KEPRI – Pengusaha tambang kuarsa yang beroperasi di wilayah Kabupaten Natuna Provinsi Kepulauan Riau melalui Himpunan Penambang Kuarsa Indonesia (HIPKI) mengajukan permohonan kepada Pemerintah Provinsi Kepri untuk meninjau kembali Harga Patokan Mineral (HPM) komoditas mineral bukan logam jenis tertentu (pasir kuarsa).

Surat permohonan yang ditujukan langsung kepada Gubernur Provinsi Kepulauan Riau, H. Ansar Ahmad tersebut ditandatangani oleh Ketua Umum HIPKI, Ady Indra Pawennari dan Syahrul Ramadhan selaku Sekretaris Jendral HIPKI tertanggal 15 Juli 2024 di Jakarta.

“Tanggal 15 Juli 2024 lalu kami sudah menyurati gubernur agar meninjau kembali HPM yang telah ditetapkan. Karena perhitungannya kami anggap keliru.
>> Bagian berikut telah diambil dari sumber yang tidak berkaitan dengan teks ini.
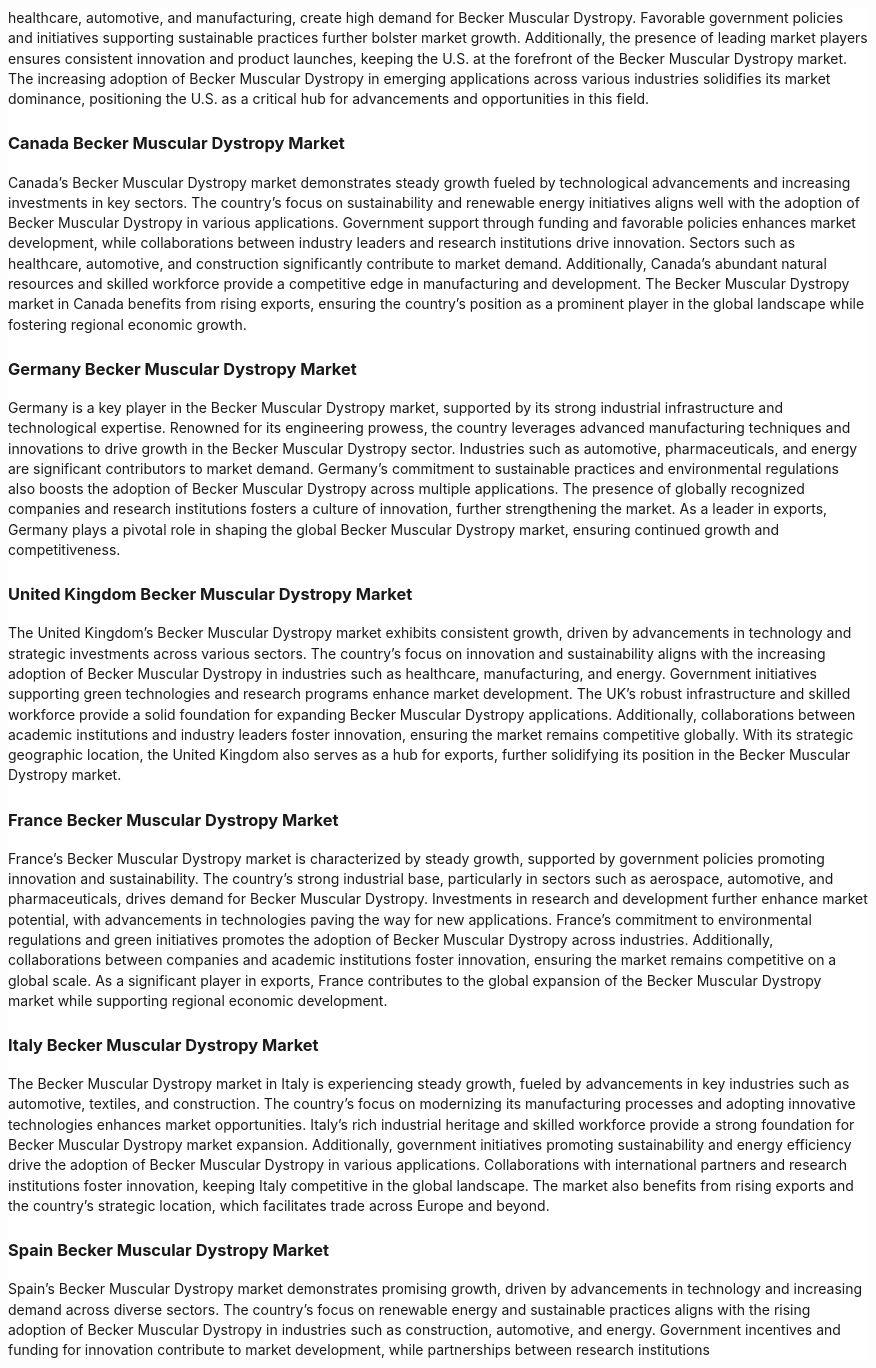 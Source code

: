 healthcare, automotive, and manufacturing, create high demand for Becker Muscular Dystropy. Favorable government policies and initiatives supporting sustainable practices further bolster market growth. Additionally, the presence of leading market players ensures consistent innovation and product launches, keeping the U.S. at the forefront of the Becker Muscular Dystropy market. The increasing adoption of Becker Muscular Dystropy in emerging applications across various industries solidifies its market dominance, positioning the U.S. as a critical hub for advancements and opportunities in this field.</p><h3>Canada Becker Muscular Dystropy Market</h3><p>Canada&rsquo;s Becker Muscular Dystropy market demonstrates steady growth fueled by technological advancements and increasing investments in key sectors. The country&rsquo;s focus on sustainability and renewable energy initiatives aligns well with the adoption of Becker Muscular Dystropy in various applications. Government support through funding and favorable policies enhances market development, while collaborations between industry leaders and research institutions drive innovation. Sectors such as healthcare, automotive, and construction significantly contribute to market demand. Additionally, Canada&rsquo;s abundant natural resources and skilled workforce provide a competitive edge in manufacturing and development. The Becker Muscular Dystropy market in Canada benefits from rising exports, ensuring the country&rsquo;s position as a prominent player in the global landscape while fostering regional economic growth.</p><h3>Germany Becker Muscular Dystropy Market</h3><p>Germany is a key player in the Becker Muscular Dystropy market, supported by its strong industrial infrastructure and technological expertise. Renowned for its engineering prowess, the country leverages advanced manufacturing techniques and innovations to drive growth in the Becker Muscular Dystropy sector. Industries such as automotive, pharmaceuticals, and energy are significant contributors to market demand. Germany&rsquo;s commitment to sustainable practices and environmental regulations also boosts the adoption of Becker Muscular Dystropy across multiple applications. The presence of globally recognized companies and research institutions fosters a culture of innovation, further strengthening the market. As a leader in exports, Germany plays a pivotal role in shaping the global Becker Muscular Dystropy market, ensuring continued growth and competitiveness.</p><h3>United Kingdom Becker Muscular Dystropy Market</h3><p>The United Kingdom&rsquo;s Becker Muscular Dystropy market exhibits consistent growth, driven by advancements in technology and strategic investments across various sectors. The country&rsquo;s focus on innovation and sustainability aligns with the increasing adoption of Becker Muscular Dystropy in industries such as healthcare, manufacturing, and energy. Government initiatives supporting green technologies and research programs enhance market development. The UK&rsquo;s robust infrastructure and skilled workforce provide a solid foundation for expanding Becker Muscular Dystropy applications. Additionally, collaborations between academic institutions and industry leaders foster innovation, ensuring the market remains competitive globally. With its strategic geographic location, the United Kingdom also serves as a hub for exports, further solidifying its position in the Becker Muscular Dystropy market.</p><h3>France Becker Muscular Dystropy Market</h3><p>France&rsquo;s Becker Muscular Dystropy market is characterized by steady growth, supported by government policies promoting innovation and sustainability. The country&rsquo;s strong industrial base, particularly in sectors such as aerospace, automotive, and pharmaceuticals, drives demand for Becker Muscular Dystropy. Investments in research and development further enhance market potential, with advancements in technologies paving the way for new applications. France&rsquo;s commitment to environmental regulations and green initiatives promotes the adoption of Becker Muscular Dystropy across industries. Additionally, collaborations between companies and academic institutions foster innovation, ensuring the market remains competitive on a global scale. As a significant player in exports, France contributes to the global expansion of the Becker Muscular Dystropy market while supporting regional economic development.</p><h3>Italy Becker Muscular Dystropy Market</h3><p>The Becker Muscular Dystropy market in Italy is experiencing steady growth, fueled by advancements in key industries such as automotive, textiles, and construction. The country&rsquo;s focus on modernizing its manufacturing processes and adopting innovative technologies enhances market opportunities. Italy&rsquo;s rich industrial heritage and skilled workforce provide a strong foundation for Becker Muscular Dystropy market expansion. Additionally, government initiatives promoting sustainability and energy efficiency drive the adoption of Becker Muscular Dystropy in various applications. Collaborations with international partners and research institutions foster innovation, keeping Italy competitive in the global landscape. The market also benefits from rising exports and the country&rsquo;s strategic location, which facilitates trade across Europe and beyond.</p><h3>Spain Becker Muscular Dystropy Market</h3><p>Spain&rsquo;s Becker Muscular Dystropy market demonstrates promising growth, driven by advancements in technology and increasing demand across diverse sectors. The country&rsquo;s focus on renewable energy and sustainable practices aligns with the rising adoption of Becker Muscular Dystropy in industries such as construction, automotive, and energy. Government incentives and funding for innovation contribute to market development, while partnerships between research institutions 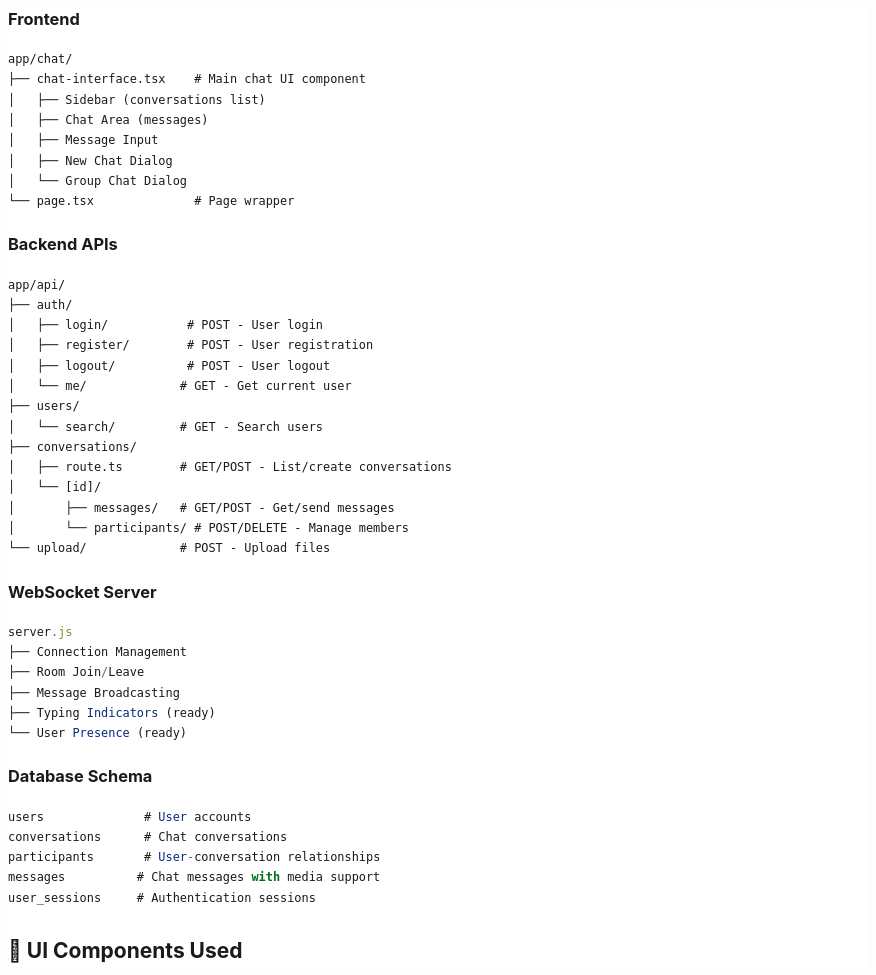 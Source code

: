 ### Frontend
```
app/chat/
├── chat-interface.tsx    # Main chat UI component
│   ├── Sidebar (conversations list)
│   ├── Chat Area (messages)
│   ├── Message Input
│   ├── New Chat Dialog
│   └── Group Chat Dialog
└── page.tsx              # Page wrapper
```

### Backend APIs
```
app/api/
├── auth/
│   ├── login/           # POST - User login
│   ├── register/        # POST - User registration
│   ├── logout/          # POST - User logout
│   └── me/             # GET - Get current user
├── users/
│   └── search/         # GET - Search users
├── conversations/
│   ├── route.ts        # GET/POST - List/create conversations
│   └── [id]/
│       ├── messages/   # GET/POST - Get/send messages
│       └── participants/ # POST/DELETE - Manage members
└── upload/             # POST - Upload files
```

### WebSocket Server
```javascript
server.js
├── Connection Management
├── Room Join/Leave
├── Message Broadcasting
├── Typing Indicators (ready)
└── User Presence (ready)
```

### Database Schema
```sql
users              # User accounts
conversations      # Chat conversations
participants       # User-conversation relationships
messages          # Chat messages with media support
user_sessions     # Authentication sessions
```

## 🎨 UI Components Used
Seharusnya, penetapan HPM berdasarkan harga di mulut tambang, bukan di atas mother vessel,” tulis Ady melalui pesan WhatsApp yang dikirim ke Redaksi koranperbatasan.com, Rabu, 18 Desember 2024.
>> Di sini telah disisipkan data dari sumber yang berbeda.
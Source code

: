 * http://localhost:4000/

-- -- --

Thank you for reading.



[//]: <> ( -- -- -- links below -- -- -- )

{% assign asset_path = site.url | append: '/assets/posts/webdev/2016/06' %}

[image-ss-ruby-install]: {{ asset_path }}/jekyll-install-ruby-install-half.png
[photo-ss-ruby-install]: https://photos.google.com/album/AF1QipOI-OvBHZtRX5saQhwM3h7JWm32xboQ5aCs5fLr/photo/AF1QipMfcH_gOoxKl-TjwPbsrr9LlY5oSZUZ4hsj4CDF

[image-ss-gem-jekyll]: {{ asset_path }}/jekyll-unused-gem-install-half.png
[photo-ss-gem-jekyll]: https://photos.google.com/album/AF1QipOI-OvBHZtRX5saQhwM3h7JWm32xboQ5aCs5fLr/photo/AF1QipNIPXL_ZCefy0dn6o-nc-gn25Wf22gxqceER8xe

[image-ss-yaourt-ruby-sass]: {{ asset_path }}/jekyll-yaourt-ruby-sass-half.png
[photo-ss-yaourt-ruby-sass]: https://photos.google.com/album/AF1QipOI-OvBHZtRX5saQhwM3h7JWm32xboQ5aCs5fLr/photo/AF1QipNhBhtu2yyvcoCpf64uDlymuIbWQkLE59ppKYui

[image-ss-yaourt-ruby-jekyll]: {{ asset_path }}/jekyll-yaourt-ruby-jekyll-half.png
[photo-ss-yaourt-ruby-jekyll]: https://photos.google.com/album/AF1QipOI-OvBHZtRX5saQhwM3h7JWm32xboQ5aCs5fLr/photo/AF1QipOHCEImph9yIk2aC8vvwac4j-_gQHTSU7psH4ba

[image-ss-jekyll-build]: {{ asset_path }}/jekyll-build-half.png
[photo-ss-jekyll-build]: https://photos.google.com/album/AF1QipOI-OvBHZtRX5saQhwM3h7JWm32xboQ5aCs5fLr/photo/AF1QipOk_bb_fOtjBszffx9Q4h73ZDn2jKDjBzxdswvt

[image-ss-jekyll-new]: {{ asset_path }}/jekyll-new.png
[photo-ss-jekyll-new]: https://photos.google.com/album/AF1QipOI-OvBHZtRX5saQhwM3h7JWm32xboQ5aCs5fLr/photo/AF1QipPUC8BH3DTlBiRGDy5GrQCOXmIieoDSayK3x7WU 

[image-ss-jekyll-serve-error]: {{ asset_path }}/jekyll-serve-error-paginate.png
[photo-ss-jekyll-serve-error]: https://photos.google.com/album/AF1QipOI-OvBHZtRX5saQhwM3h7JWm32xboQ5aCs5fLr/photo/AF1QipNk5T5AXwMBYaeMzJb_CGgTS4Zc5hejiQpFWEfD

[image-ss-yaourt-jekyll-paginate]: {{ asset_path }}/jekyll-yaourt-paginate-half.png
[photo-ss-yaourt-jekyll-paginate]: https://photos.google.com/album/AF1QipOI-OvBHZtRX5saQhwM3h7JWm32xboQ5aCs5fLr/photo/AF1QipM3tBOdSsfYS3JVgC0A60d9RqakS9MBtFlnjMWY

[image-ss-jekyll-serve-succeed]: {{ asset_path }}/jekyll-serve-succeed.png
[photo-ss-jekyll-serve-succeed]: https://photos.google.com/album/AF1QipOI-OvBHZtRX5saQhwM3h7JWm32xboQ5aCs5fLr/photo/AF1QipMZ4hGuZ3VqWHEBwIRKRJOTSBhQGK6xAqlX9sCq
Dalam surat permohonan tersebut, Ady menyampaikan komoditas pasir kuarsa merupakan salah satu produk pertambangan Mineral Bukan Logam dan Batuan (MBLB) yang memiliki kontribusi besar terhadap peningkatan Pendapatan Asli Daerah (PAD) karena pajaknya menjadi kewenangan daerah berdasarkan Undang-Undang Nomor: 28 Tahun 2009 tentang Pajak Daerah dan Retribusi Daerah, serta hilirisasi memberi nilai tambah secara signifikan bagi percepatan peningkatan perekonomian nasional yang ujungnya bermuara pada kesejahteraan masyarakat Indonesia.
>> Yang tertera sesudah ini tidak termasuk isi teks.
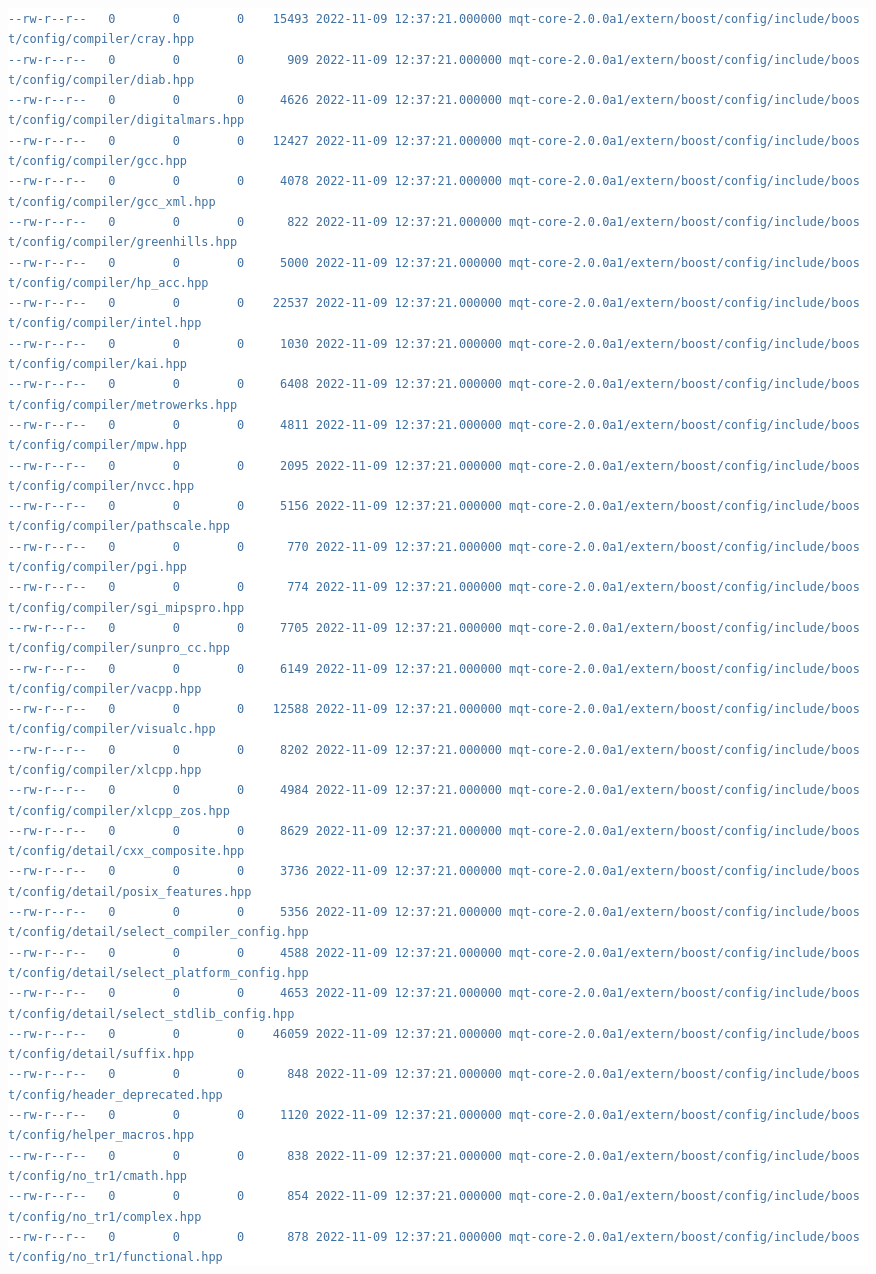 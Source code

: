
```diff
--rw-r--r--   0        0        0    15493 2022-11-09 12:37:21.000000 mqt-core-2.0.0a1/extern/boost/config/include/boost/config/compiler/cray.hpp
--rw-r--r--   0        0        0      909 2022-11-09 12:37:21.000000 mqt-core-2.0.0a1/extern/boost/config/include/boost/config/compiler/diab.hpp
--rw-r--r--   0        0        0     4626 2022-11-09 12:37:21.000000 mqt-core-2.0.0a1/extern/boost/config/include/boost/config/compiler/digitalmars.hpp
--rw-r--r--   0        0        0    12427 2022-11-09 12:37:21.000000 mqt-core-2.0.0a1/extern/boost/config/include/boost/config/compiler/gcc.hpp
--rw-r--r--   0        0        0     4078 2022-11-09 12:37:21.000000 mqt-core-2.0.0a1/extern/boost/config/include/boost/config/compiler/gcc_xml.hpp
--rw-r--r--   0        0        0      822 2022-11-09 12:37:21.000000 mqt-core-2.0.0a1/extern/boost/config/include/boost/config/compiler/greenhills.hpp
--rw-r--r--   0        0        0     5000 2022-11-09 12:37:21.000000 mqt-core-2.0.0a1/extern/boost/config/include/boost/config/compiler/hp_acc.hpp
--rw-r--r--   0        0        0    22537 2022-11-09 12:37:21.000000 mqt-core-2.0.0a1/extern/boost/config/include/boost/config/compiler/intel.hpp
--rw-r--r--   0        0        0     1030 2022-11-09 12:37:21.000000 mqt-core-2.0.0a1/extern/boost/config/include/boost/config/compiler/kai.hpp
--rw-r--r--   0        0        0     6408 2022-11-09 12:37:21.000000 mqt-core-2.0.0a1/extern/boost/config/include/boost/config/compiler/metrowerks.hpp
--rw-r--r--   0        0        0     4811 2022-11-09 12:37:21.000000 mqt-core-2.0.0a1/extern/boost/config/include/boost/config/compiler/mpw.hpp
--rw-r--r--   0        0        0     2095 2022-11-09 12:37:21.000000 mqt-core-2.0.0a1/extern/boost/config/include/boost/config/compiler/nvcc.hpp
--rw-r--r--   0        0        0     5156 2022-11-09 12:37:21.000000 mqt-core-2.0.0a1/extern/boost/config/include/boost/config/compiler/pathscale.hpp
--rw-r--r--   0        0        0      770 2022-11-09 12:37:21.000000 mqt-core-2.0.0a1/extern/boost/config/include/boost/config/compiler/pgi.hpp
--rw-r--r--   0        0        0      774 2022-11-09 12:37:21.000000 mqt-core-2.0.0a1/extern/boost/config/include/boost/config/compiler/sgi_mipspro.hpp
--rw-r--r--   0        0        0     7705 2022-11-09 12:37:21.000000 mqt-core-2.0.0a1/extern/boost/config/include/boost/config/compiler/sunpro_cc.hpp
--rw-r--r--   0        0        0     6149 2022-11-09 12:37:21.000000 mqt-core-2.0.0a1/extern/boost/config/include/boost/config/compiler/vacpp.hpp
--rw-r--r--   0        0        0    12588 2022-11-09 12:37:21.000000 mqt-core-2.0.0a1/extern/boost/config/include/boost/config/compiler/visualc.hpp
--rw-r--r--   0        0        0     8202 2022-11-09 12:37:21.000000 mqt-core-2.0.0a1/extern/boost/config/include/boost/config/compiler/xlcpp.hpp
--rw-r--r--   0        0        0     4984 2022-11-09 12:37:21.000000 mqt-core-2.0.0a1/extern/boost/config/include/boost/config/compiler/xlcpp_zos.hpp
--rw-r--r--   0        0        0     8629 2022-11-09 12:37:21.000000 mqt-core-2.0.0a1/extern/boost/config/include/boost/config/detail/cxx_composite.hpp
--rw-r--r--   0        0        0     3736 2022-11-09 12:37:21.000000 mqt-core-2.0.0a1/extern/boost/config/include/boost/config/detail/posix_features.hpp
--rw-r--r--   0        0        0     5356 2022-11-09 12:37:21.000000 mqt-core-2.0.0a1/extern/boost/config/include/boost/config/detail/select_compiler_config.hpp
--rw-r--r--   0        0        0     4588 2022-11-09 12:37:21.000000 mqt-core-2.0.0a1/extern/boost/config/include/boost/config/detail/select_platform_config.hpp
--rw-r--r--   0        0        0     4653 2022-11-09 12:37:21.000000 mqt-core-2.0.0a1/extern/boost/config/include/boost/config/detail/select_stdlib_config.hpp
--rw-r--r--   0        0        0    46059 2022-11-09 12:37:21.000000 mqt-core-2.0.0a1/extern/boost/config/include/boost/config/detail/suffix.hpp
--rw-r--r--   0        0        0      848 2022-11-09 12:37:21.000000 mqt-core-2.0.0a1/extern/boost/config/include/boost/config/header_deprecated.hpp
--rw-r--r--   0        0        0     1120 2022-11-09 12:37:21.000000 mqt-core-2.0.0a1/extern/boost/config/include/boost/config/helper_macros.hpp
--rw-r--r--   0        0        0      838 2022-11-09 12:37:21.000000 mqt-core-2.0.0a1/extern/boost/config/include/boost/config/no_tr1/cmath.hpp
--rw-r--r--   0        0        0      854 2022-11-09 12:37:21.000000 mqt-core-2.0.0a1/extern/boost/config/include/boost/config/no_tr1/complex.hpp
--rw-r--r--   0        0        0      878 2022-11-09 12:37:21.000000 mqt-core-2.0.0a1/extern/boost/config/include/boost/config/no_tr1/functional.hpp
```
Ady menjelaskan komoditas pasir kuarsa merupakan salah satu produk pertambangan yang sedang dipersiapkan program hilirisasinya untuk mendorong terciptanya ekosistem kendaraan listrik (Electric Vehicle/EV) dan energi terbarukan (renewable energy) di Indonesia.

Kemudian lanjut Ady, berdasarkan Peraturan Pemerintah Republik Indonesia Nomor 35 Tahun 2023 Tentang Ketentuan Umum Pajak Daerah Dan Retribusi Daerah Pasal 21 ayat (1) dan (2) disebutkan bahwa dasar pengenaan MBLB adalah nilai jual hasil pengambilan MBLB yang dihitung perkalian volume atau tonase pengambilan MBLB dengan harga patokan (HPM) tiap jenis MBLB.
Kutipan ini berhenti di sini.